TASK DETAILS: Write the entries out exactly, with the final line being the one containing "发表于 2024-3-29 06:58".

Stored items:
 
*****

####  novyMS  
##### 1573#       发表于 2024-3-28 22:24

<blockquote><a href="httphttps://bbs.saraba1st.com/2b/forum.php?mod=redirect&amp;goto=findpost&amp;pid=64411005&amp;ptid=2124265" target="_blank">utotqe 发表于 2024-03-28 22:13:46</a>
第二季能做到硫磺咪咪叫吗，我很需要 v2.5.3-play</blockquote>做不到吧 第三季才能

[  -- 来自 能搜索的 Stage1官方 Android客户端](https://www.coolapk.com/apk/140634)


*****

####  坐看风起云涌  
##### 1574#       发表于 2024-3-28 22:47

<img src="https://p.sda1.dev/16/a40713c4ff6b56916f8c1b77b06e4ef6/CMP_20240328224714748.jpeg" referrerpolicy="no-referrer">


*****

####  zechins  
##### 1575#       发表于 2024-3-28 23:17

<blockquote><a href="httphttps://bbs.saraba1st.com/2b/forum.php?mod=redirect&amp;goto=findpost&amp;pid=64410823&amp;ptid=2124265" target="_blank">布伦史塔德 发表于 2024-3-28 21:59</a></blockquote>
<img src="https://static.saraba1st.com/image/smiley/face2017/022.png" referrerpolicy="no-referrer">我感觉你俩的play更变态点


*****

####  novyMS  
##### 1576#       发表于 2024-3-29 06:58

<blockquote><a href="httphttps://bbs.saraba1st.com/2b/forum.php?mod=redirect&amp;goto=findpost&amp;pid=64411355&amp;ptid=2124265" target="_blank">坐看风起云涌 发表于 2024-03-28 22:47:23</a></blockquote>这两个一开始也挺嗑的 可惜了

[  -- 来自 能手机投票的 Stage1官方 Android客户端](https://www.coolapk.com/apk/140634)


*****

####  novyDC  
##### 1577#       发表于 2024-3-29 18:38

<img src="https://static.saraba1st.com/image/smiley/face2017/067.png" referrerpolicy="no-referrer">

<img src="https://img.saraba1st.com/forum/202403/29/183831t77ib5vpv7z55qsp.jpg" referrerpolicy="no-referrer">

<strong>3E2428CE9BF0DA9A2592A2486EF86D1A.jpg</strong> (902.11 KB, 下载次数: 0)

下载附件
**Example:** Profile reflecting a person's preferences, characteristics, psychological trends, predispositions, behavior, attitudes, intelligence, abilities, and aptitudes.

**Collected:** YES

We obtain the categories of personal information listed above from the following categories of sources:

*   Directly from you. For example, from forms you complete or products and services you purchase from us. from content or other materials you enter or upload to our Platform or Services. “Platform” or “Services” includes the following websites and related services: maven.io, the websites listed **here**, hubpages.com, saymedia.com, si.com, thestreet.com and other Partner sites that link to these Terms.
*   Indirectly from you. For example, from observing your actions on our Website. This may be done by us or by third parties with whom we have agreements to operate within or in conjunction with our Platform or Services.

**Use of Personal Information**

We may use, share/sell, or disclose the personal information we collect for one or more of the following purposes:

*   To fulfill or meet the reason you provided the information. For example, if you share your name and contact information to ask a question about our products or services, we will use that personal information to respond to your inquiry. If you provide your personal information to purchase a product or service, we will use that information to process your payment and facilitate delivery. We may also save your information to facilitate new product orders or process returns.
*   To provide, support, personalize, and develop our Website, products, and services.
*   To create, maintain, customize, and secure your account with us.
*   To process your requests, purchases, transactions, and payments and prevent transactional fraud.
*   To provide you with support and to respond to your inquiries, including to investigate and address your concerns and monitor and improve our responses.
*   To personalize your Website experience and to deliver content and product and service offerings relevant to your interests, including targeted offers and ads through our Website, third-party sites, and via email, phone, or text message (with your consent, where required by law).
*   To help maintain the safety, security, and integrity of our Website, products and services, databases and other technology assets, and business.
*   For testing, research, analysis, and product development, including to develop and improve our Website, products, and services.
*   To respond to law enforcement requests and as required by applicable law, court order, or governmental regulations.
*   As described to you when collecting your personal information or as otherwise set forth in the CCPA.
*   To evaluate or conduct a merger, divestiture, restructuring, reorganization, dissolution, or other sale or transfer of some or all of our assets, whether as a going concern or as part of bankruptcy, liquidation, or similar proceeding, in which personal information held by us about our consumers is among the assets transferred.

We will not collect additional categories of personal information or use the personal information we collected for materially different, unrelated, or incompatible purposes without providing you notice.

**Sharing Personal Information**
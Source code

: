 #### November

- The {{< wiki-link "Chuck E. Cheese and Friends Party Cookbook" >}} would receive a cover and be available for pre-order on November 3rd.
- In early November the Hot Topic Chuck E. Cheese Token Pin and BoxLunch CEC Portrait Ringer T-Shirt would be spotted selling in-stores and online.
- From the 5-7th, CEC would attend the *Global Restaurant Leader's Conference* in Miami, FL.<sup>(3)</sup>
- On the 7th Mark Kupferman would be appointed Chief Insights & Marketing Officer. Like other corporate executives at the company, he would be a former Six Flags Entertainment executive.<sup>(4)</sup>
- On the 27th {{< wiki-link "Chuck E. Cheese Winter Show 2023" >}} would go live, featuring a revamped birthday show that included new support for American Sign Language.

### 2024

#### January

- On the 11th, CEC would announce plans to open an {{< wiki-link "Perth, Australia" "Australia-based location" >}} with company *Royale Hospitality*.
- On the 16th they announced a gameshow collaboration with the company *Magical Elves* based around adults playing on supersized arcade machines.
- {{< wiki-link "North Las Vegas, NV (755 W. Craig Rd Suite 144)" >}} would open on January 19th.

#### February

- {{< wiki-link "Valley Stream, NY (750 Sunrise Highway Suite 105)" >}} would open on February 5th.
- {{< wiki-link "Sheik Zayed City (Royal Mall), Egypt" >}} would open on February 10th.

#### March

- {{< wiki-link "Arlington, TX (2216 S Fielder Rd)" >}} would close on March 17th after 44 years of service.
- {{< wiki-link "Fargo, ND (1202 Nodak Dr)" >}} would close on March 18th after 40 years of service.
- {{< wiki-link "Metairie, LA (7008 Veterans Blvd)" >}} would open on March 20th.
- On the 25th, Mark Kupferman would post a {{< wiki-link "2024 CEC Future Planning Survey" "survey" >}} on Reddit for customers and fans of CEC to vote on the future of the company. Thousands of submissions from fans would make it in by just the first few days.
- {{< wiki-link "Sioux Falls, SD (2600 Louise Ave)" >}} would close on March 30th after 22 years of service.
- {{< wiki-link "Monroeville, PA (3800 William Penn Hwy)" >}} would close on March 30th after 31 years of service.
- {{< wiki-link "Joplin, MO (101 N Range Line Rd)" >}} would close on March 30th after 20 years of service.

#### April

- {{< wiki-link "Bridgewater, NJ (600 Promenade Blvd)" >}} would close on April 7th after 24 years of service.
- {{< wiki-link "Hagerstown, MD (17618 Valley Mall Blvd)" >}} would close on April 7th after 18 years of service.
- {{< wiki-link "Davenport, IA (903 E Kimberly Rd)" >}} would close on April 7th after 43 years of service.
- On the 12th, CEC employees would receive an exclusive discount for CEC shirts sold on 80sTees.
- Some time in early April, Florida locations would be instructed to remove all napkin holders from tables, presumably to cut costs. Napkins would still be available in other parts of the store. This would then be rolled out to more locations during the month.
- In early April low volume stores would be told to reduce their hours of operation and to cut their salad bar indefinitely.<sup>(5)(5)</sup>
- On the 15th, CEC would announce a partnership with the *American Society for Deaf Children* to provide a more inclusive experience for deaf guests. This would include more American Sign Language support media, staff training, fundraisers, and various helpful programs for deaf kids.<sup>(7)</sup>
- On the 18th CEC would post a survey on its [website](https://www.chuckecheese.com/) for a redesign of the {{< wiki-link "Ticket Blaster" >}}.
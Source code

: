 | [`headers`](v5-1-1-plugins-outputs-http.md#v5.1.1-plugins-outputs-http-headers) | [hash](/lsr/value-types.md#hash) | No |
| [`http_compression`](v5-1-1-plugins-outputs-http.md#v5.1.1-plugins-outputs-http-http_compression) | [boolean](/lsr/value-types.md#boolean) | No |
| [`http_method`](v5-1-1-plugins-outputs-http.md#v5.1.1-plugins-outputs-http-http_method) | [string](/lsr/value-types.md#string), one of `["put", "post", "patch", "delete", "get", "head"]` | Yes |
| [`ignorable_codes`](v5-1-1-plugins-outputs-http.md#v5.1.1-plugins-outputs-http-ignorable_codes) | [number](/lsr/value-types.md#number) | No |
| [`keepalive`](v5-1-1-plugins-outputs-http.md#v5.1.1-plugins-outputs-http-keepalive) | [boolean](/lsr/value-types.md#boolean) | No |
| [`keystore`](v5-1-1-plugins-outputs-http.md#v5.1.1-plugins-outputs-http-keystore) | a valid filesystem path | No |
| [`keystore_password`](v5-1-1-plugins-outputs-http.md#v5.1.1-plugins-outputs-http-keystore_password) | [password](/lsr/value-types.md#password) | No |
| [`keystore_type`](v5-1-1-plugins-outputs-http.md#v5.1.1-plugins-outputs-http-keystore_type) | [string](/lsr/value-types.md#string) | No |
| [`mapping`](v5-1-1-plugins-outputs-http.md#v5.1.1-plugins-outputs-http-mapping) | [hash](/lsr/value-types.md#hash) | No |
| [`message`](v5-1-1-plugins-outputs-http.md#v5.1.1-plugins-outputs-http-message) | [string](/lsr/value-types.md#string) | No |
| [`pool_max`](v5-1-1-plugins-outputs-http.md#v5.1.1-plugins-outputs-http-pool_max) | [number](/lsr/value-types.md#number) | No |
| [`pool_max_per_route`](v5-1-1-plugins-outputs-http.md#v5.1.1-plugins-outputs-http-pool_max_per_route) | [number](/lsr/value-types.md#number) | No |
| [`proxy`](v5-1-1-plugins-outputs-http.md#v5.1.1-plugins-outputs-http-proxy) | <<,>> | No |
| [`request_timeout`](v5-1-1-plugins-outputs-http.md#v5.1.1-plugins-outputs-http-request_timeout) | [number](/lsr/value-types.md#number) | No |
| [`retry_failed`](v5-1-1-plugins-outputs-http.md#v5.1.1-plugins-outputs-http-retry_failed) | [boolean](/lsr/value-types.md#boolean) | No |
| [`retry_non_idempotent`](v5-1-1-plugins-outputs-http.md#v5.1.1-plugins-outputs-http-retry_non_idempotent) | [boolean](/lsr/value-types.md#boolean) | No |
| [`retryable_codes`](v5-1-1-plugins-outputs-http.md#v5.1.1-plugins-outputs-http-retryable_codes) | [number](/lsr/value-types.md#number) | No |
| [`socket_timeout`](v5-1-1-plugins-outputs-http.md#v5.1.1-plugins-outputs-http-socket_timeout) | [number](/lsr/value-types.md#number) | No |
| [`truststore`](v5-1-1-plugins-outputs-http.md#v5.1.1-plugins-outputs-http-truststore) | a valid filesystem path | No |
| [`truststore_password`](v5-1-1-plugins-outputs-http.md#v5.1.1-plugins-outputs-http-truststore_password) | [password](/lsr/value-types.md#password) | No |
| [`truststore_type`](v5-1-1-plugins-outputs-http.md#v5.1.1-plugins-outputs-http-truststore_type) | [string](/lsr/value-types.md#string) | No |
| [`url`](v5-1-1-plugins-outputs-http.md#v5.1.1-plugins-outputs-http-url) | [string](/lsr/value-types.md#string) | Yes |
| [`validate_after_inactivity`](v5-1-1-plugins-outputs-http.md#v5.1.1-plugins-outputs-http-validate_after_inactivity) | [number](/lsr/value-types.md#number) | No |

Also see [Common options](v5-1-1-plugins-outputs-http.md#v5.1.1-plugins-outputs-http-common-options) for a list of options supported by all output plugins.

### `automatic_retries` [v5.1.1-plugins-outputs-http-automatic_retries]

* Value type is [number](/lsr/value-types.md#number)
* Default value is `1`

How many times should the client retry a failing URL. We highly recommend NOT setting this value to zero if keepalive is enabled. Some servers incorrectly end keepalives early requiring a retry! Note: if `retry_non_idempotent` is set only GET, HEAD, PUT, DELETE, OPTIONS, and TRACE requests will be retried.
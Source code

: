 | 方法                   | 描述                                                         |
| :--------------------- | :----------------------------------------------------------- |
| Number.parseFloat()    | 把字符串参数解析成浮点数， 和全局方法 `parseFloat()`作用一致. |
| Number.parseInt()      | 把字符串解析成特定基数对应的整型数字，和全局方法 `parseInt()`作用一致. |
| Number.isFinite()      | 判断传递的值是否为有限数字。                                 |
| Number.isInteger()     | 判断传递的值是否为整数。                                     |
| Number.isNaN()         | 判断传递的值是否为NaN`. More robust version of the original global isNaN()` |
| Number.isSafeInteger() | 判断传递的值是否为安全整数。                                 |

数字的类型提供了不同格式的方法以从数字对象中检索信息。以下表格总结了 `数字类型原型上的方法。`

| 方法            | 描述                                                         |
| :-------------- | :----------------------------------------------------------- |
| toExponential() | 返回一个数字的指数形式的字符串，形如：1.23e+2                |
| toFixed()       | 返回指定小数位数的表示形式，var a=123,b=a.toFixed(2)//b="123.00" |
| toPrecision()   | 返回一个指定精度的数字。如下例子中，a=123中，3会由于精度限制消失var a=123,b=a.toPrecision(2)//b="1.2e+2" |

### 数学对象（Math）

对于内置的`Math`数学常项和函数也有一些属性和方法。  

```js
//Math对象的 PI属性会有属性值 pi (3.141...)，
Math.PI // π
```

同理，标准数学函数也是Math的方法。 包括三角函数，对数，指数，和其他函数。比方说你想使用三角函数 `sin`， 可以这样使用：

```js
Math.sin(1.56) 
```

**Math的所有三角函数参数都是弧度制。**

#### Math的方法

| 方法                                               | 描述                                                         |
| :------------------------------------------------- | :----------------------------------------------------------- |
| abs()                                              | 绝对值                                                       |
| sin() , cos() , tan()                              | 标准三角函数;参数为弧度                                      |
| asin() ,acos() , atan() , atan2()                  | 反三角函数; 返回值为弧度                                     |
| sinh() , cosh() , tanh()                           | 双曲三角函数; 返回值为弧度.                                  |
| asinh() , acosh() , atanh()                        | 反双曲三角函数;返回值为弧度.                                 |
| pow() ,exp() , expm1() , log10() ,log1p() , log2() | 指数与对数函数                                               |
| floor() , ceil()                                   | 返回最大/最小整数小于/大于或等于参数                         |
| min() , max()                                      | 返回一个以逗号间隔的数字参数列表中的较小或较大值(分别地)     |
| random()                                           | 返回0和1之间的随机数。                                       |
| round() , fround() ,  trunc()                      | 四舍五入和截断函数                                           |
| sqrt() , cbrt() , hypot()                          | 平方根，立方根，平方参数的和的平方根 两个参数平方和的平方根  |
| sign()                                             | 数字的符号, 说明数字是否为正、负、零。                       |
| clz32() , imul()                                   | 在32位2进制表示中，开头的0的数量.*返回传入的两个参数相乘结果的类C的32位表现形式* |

YOUR RESPONSE:
*****

####  novyMS  
##### 1573#       发表于 2024-3-28 22:24

<blockquote><a href="httphttps://bbs.saraba1st.com/2b/forum.php?mod=redirect&amp;goto=findpost&amp;pid=64411005&amp;ptid=2124265" target="_blank">utotqe 发表于 2024-03-28 22:13:46</a>
第二季能做到硫磺咪咪叫吗，我很需要 v2.5.3-play</blockquote>做不到吧 第三季才能

[  -- 来自 能搜索的 Stage1官方 Android客户端](https://www.coolapk.com/apk/140634)


*****

####  坐看风起云涌  
##### 1574#       发表于 2024-3-28 22:47

<img src="https://p.sda1.dev/16/a40713c4ff6b56916f8c1b77b06e4ef6/CMP_20240328224714748.jpeg" referrerpolicy="no-referrer">


*****

####  zechins  
##### 1575#       发表于 2024-3-28 23:17

<blockquote><a href="httphttps://bbs.saraba1st.com/2b/forum.php?mod=redirect&amp;goto=findpost&amp;pid=64410823&amp;ptid=2124265" target="_blank">布伦史塔德 发表于 2024-3-28 21:59</a></blockquote>
<img src="https://static.saraba1st.com/image/smiley/face2017/022.png" referrerpolicy="no-referrer">我感觉你俩的play更变态点


*****

####  novyMS  
##### 1576#       发表于 2024-3-29 06:58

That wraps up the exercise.